(Stored data entries)

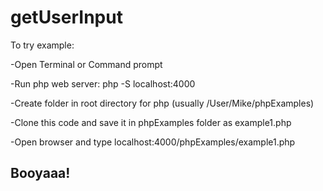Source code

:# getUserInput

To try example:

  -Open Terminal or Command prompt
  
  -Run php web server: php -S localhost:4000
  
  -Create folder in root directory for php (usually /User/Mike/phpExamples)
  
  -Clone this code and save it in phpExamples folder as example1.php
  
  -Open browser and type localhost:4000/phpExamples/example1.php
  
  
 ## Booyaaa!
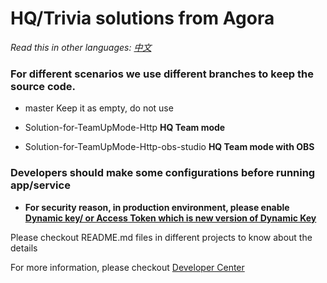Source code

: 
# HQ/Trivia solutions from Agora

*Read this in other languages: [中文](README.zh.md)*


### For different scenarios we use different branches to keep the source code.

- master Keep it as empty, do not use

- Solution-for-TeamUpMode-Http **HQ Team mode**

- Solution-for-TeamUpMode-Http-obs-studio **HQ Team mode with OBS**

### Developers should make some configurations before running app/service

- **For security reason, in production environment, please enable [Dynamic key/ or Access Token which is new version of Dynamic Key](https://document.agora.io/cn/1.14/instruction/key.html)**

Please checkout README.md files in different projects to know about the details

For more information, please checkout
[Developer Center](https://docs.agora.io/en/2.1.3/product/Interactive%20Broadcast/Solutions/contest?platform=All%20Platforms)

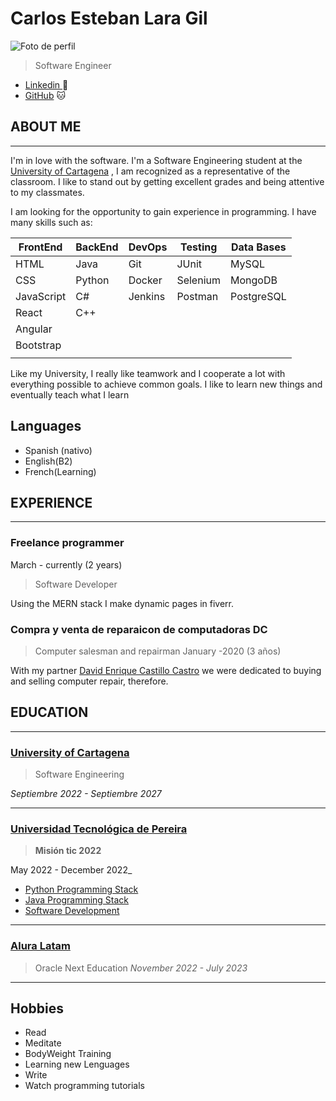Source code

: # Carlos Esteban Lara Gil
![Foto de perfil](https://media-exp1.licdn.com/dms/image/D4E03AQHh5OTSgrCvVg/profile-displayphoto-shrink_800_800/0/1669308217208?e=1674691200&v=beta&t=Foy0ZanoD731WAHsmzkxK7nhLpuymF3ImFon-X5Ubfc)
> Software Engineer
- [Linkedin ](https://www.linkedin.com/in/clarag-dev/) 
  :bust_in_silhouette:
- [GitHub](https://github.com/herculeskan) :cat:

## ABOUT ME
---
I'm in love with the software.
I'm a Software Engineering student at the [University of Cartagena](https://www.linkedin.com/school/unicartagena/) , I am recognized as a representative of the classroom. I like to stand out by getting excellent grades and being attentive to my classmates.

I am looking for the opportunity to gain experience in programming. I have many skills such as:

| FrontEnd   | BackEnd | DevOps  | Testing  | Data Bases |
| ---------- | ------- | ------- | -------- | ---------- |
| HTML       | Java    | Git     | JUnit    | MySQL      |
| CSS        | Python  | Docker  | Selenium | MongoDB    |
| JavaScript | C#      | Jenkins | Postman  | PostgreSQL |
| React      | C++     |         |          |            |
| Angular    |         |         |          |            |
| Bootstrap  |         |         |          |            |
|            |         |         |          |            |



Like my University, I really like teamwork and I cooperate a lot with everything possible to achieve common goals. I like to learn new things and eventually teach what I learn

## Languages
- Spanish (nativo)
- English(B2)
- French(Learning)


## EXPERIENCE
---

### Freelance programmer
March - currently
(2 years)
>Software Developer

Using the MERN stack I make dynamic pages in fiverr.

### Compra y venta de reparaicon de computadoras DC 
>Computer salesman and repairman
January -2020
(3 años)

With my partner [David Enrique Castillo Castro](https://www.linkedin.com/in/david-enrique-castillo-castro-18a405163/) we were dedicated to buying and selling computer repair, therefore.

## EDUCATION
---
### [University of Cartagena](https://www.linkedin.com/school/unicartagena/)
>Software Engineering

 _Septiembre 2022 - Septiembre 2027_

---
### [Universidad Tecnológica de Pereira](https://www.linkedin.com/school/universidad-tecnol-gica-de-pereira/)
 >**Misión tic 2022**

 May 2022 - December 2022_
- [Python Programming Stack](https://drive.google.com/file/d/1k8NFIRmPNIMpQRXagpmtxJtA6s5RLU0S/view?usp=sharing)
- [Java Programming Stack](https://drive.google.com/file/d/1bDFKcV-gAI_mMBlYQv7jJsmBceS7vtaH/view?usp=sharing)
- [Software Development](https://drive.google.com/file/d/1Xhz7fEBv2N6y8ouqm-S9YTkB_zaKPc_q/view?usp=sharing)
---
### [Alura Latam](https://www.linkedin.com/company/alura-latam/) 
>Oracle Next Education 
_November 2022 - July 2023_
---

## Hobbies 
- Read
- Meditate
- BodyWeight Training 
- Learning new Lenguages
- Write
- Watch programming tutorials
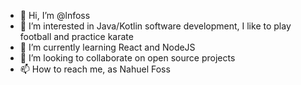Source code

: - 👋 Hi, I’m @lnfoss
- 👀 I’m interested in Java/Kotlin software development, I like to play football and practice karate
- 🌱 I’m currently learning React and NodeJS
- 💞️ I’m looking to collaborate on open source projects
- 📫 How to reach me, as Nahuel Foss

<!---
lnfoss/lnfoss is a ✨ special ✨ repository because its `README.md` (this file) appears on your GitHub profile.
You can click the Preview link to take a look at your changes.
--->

*ABOUT THIS TASK*.
Set down again, word for word, every line from the one with "- master Keep it as empty, do not use" to the one with "I'm in love with the software." in the entries above, and omit the pictures.

*EXERCISE ANSWER*.
- master Keep it as empty, do not use

- Solution-for-TeamUpMode-Http **HQ Team mode**

- Solution-for-TeamUpMode-Http-obs-studio **HQ Team mode with OBS**

### Developers should make some configurations before running app/service

- **For security reason, in production environment, please enable [Dynamic key/ or Access Token which is new version of Dynamic Key](https://document.agora.io/cn/1.14/instruction/key.html)**

Please checkout README.md files in different projects to know about the details

For more information, please checkout
[Developer Center](https://docs.agora.io/en/2.1.3/product/Interactive%20Broadcast/Solutions/contest?platform=All%20Platforms)

Source code

: # Carlos Esteban Lara Gil
![Foto de perfil](https://media-exp1.licdn.com/dms/image/D4E03AQHh5OTSgrCvVg/profile-displayphoto-shrink_800_800/0/1669308217208?e=1674691200&v=beta&t=Foy0ZanoD731WAHsmzkxK7nhLpuymF3ImFon-X5Ubfc)
> Software Engineer
- [Linkedin ](https://www.linkedin.com/in/clarag-dev/) 
  :bust_in_silhouette:
- [GitHub](https://github.com/herculeskan) :cat:

## ABOUT ME
---
I'm in love with the software.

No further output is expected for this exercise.